‘Iliad’ Killings May Have Historic Basis
One of the goriest scenes in Homer’s “Iliad,” when Achilles slaughters 12 Trojans beside a funeral pyre, may have been a real practice among some ancient Greeks, according to new evidence.
A recent archeological find on Crete lends further weight to the belief that Homer, writing in the 8th Century before Christ, was chronicling actual customs and rituals, not just spinning colorful yarns.
“For the first time we have found absolute archeological evidence confirming the custom described by Homer in the 23rd book of the ‘Iliad,’ ” said Nikos Stambolidis, associate professor of archeology at Crete University.
Achilles, greatest of the Greek warriors in the Trojan War, swears over his slain boyhood friend, Patroclus: “Before your funeral pyre I’ll cut the throats of 12 glorious children of the Trojans, such is my murdering fury at your death.”
He then builds a wooden pyre, covers it with offerings and slaughters his young Trojan captives.
The epic describes a great military campaign that united the Greek communities spread throughout the Aegean in the late Bronze Age--the siege of Troy in about 1200 BC.
Thought by many to be the finest epic poem ever, it tells of a feud between Achilles and the Greek commander, Agamemnon, who stole one of his handmaidens.
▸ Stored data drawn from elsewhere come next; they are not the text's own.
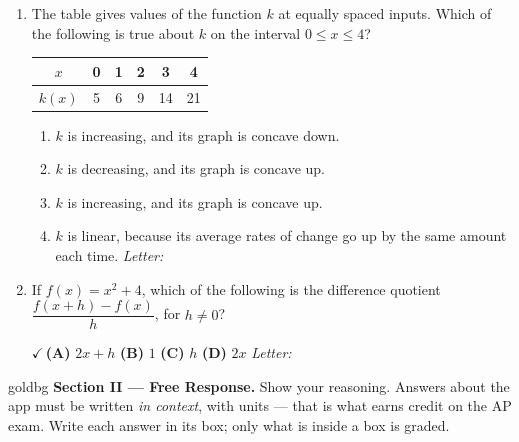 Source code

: \documentclass[10pt]{article}
\begin{document}
\begin{enumerate}[leftmargin=1.9em, itemsep=12pt]
\item The table gives values of the function $k$ at equally spaced inputs. Which of the
      following is true about $k$ on the interval $0 \le x \le 4$?

      \smallskip
      \begin{center}
      \renewcommand{\arraystretch}{1.2}
      \begin{tabular}{|c|c|c|c|c|c|}
      \hline
      $x$    & 0 & 1 & 2 & 3  & 4  \\ \hline
      $k(x)$ & 5 & 6 & 9 & 14 & 21 \\ \hline
      \end{tabular}
      \end{center}
      \begin{enumerate}[leftmargin=2.6em, itemsep=2pt]
        \item[(A)] $k$ is increasing, and its graph is concave down.
        \item[(B)] $k$ is decreasing, and its graph is concave up.
        \item[{\color{keyred}$\checkmark$\,(C)}] $k$ is increasing, and its graph is concave up.
        \item[(D)] $k$ is linear, because its average rates of change go up by the same amount each time. \hfill\textit{Letter:}~\gradedblank[id=ap4, type=choice, points=1, answer=C]{0.42in}{13pt}
      \end{enumerate}

\item If $f(x) = x^2 + 4$, which of the following is the difference quotient
      $\dfrac{f(x + h) - f(x)}{h}$, for $h \ne 0$?

      \smallskip
      {\color{keyred}\textbf{$\checkmark$\,(A)}} $2x + h$ \hspace{3em} \textbf{(B)} $1$ \hspace{3em} \textbf{(C)} $h$ \hspace{3em} \textbf{(D)} $2x$ \hfill\textit{Letter:}~\gradedblank[id=ap5, type=choice, points=1, answer=A]{0.42in}{13pt}

\end{enumerate}

\newpage

\begin{headlinebox}{goldbg}
\small
\textbf{Section II --- Free Response.} Show your reasoning. Answers about the app must be
written \emph{in context}, with units --- that is what earns credit on the AP exam. Write each answer in its box; only what is inside a box is graded.
\end{headlinebox}
\end{document}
In anger, Achilles, the son of a goddess, refuses to fight and returns to battle only when Patroclus is killed by the Trojan hero Hector.
Stambolidis, excavating among 10th to 7th Century BC pyres in a cemetery in the foothills of Mt. Ida in central Crete, found the skeleton of a man whose arms were bound behind him and his throat cut so violently that he was decapitated.
Evidence of human sacrifice has been found in the ancient civilizations of the eastern Mediterranean but this is the first discovery that matches Homer’s ritual execution beside a pyre.
“We found a slaughtered man, about 30 to 40 years old, next to a funeral pyre,” Stambolidis said during a recent walk among the terraced hillside vineyards and olive groves near the site.
“His head is missing. There is a broken knife next to the neck and a whet-stone to sharpen the executioner’s blade,” he said.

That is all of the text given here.